桐たんすに込められた想いを大切に

テレビボードに改造

 今回のご依頼は、お客様の御宅が改築されるにあたり、ご自身の嫁入り道具としてあった桐たんすも再生してほしいというものでした。その箪笥はあまり使われておらず、改築にあたりお荷物になっていました。しかし思い入れから処分は考えられなく、再生というご英断に至りました。

 箪笥は約30年前のまだ比較的新しい時代の作りで、材はしっかり厚く、状態もきれいなので、どんな改造にも耐えうる箪笥でした。そこで、新しいお宅にどんな家具がほしいか、というご相談のなかで、TVボードにしようということになりました。お客様はそんなことできるの!?と終始驚いておられました。こちらとしては大変ありがたい反応でございますw

 改造内容としては、下台は引き出し3段あったものを1段分高さを下げ、上台は内小引き出し1つ分が生きるような幅に詰め、余った材料でTVボードの幅足しと、ソファサイドテーブルと、ベットサイドテーブルにするという盛り沢山な内容となりました。

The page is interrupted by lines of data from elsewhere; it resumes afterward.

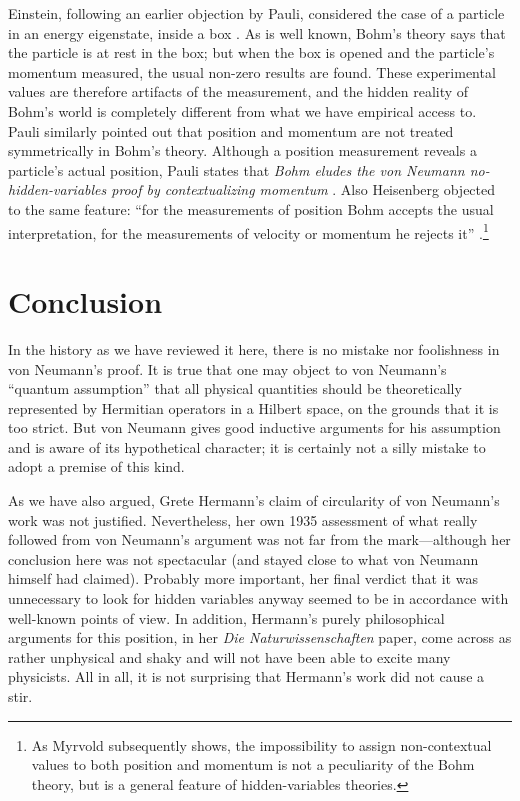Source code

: \documentclass[12pt]{article}
\begin{document}
Einstein, following an earlier objection by Pauli, considered the case of a particle in an energy eigenstate, inside a box \cite[p.\@ 10]{myrvold}. As is well known, Bohm's theory says that the particle is at rest in the box; but when the box is opened and the particle's momentum measured, the usual non-zero results are found. These experimental values are therefore artifacts of the measurement, and the hidden reality of Bohm's world is completely different from what we have empirical access to. Pauli similarly pointed out that position and momentum are not treated symmetrically in Bohm's theory. Although a position measurement reveals a particle's actual position, Pauli states that \emph{Bohm eludes the von Neumann no-hidden-variables proof by contextualizing momentum} \cite[p.\@ 11]{myrvold}. Also Heisenberg objected to the same feature: ``for the measurements of position Bohm accepts the usual interpretation, for the measurements of velocity or momentum he rejects it'' \cite[p.\@ 13]{myrvold}.\footnote{As Myrvold \cite{myrvold} subsequently shows, the impossibility to assign non-contextual values to both position and momentum is not a peculiarity of the Bohm theory, but is a general feature of hidden-variables theories.}

\section{Conclusion}\label{conclusion}

In the history as we have reviewed it here, there is no mistake nor foolishness in von Neumann's proof. It is true that one may object to von Neumann's ``quantum assumption'' that all physical quantities should be theoretically represented by Hermitian operators in a Hilbert space, on the grounds that it is too strict. But von Neumann gives good inductive arguments for his assumption and is aware of its hypothetical character; it is certainly not a silly mistake to adopt a premise of this kind.

As we have also argued, Grete Hermann's claim of circularity of von Neumann's work was not justified. Nevertheless, her own 1935 assessment of what really followed from von Neumann's argument was not far from the mark---although her conclusion here was not spectacular (and stayed close to what von Neumann himself had claimed). Probably more important, her final verdict that it was unnecessary to look for hidden variables anyway seemed to be in accordance with well-known points of view. In addition, Hermann's purely philosophical arguments for this position, in her \emph{Die Naturwissenschaften} paper, come across as rather unphysical and shaky and will not have been able to excite many physicists. All in all, it is not surprising that Hermann's work did not cause a stir.
\end{document}
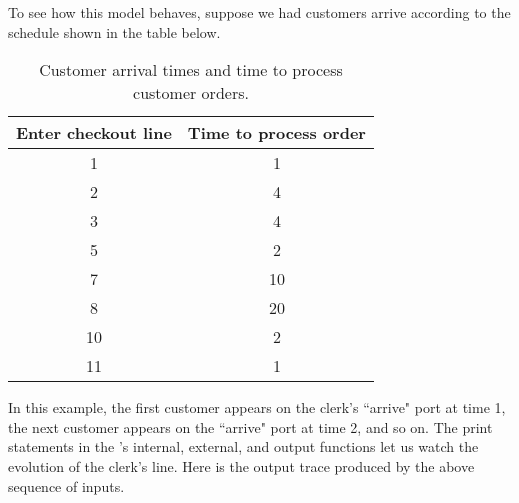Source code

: To see how this model behaves, suppose we had customers arrive
according to the schedule shown in the table below.
\begin{table}
\centering
\begin{tabular}{|c|c|}
\hline
Enter checkout line & Time to process order \\ \hline
1 & 1 \\ \hline
2 & 4 \\ \hline
3 & 4 \\ \hline
5 & 2 \\ \hline
7 & 10 \\ \hline
8 & 20 \\ \hline
10 & 2 \\ \hline
11 & 1 \\ \hline
\end{tabular}
\caption{Customer arrival times and time to process customer orders.}
\label{tab:customer_data}
\end{table}
In this example, the first customer appears on the clerk's
``arrive" port at time 1, the next customer appears on the
``arrive" port at time 2, and so on. The print
statements in the 's internal, external, and output
functions let us watch the evolution of the
clerk's line. Here is the output trace produced by the above sequence
of inputs.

 TVは薄型になったとは言え50型くらいになると30kgくらいの重量になります。お米一袋分の重さです。これは相当重たいです。なので、桐箪笥のみの強度では激しく天板が垂れ下がるので鉄のアングルをつけて補強しました。それでも数ミリ下がるのでTVを乗せた後の調整は必要です。
 さらに、二段の引き出しの上段はデッキスペースにしたいので引き出しにはせず、手前に開く開き戸にしました。閉じた状態ではリモコンが効かないので赤外線リピーターという受信機を内外に設置しました。
 金具は七宝透かしという高級な金物であったし、面影を残す意味で再利用しました。

 出来あがり、お宅に設置すると桐たんすの和と高級感の雰囲気は少し残りつつ新居ともマッチしているようで、お客様にも大変喜んでいただけました。ありがとうございました。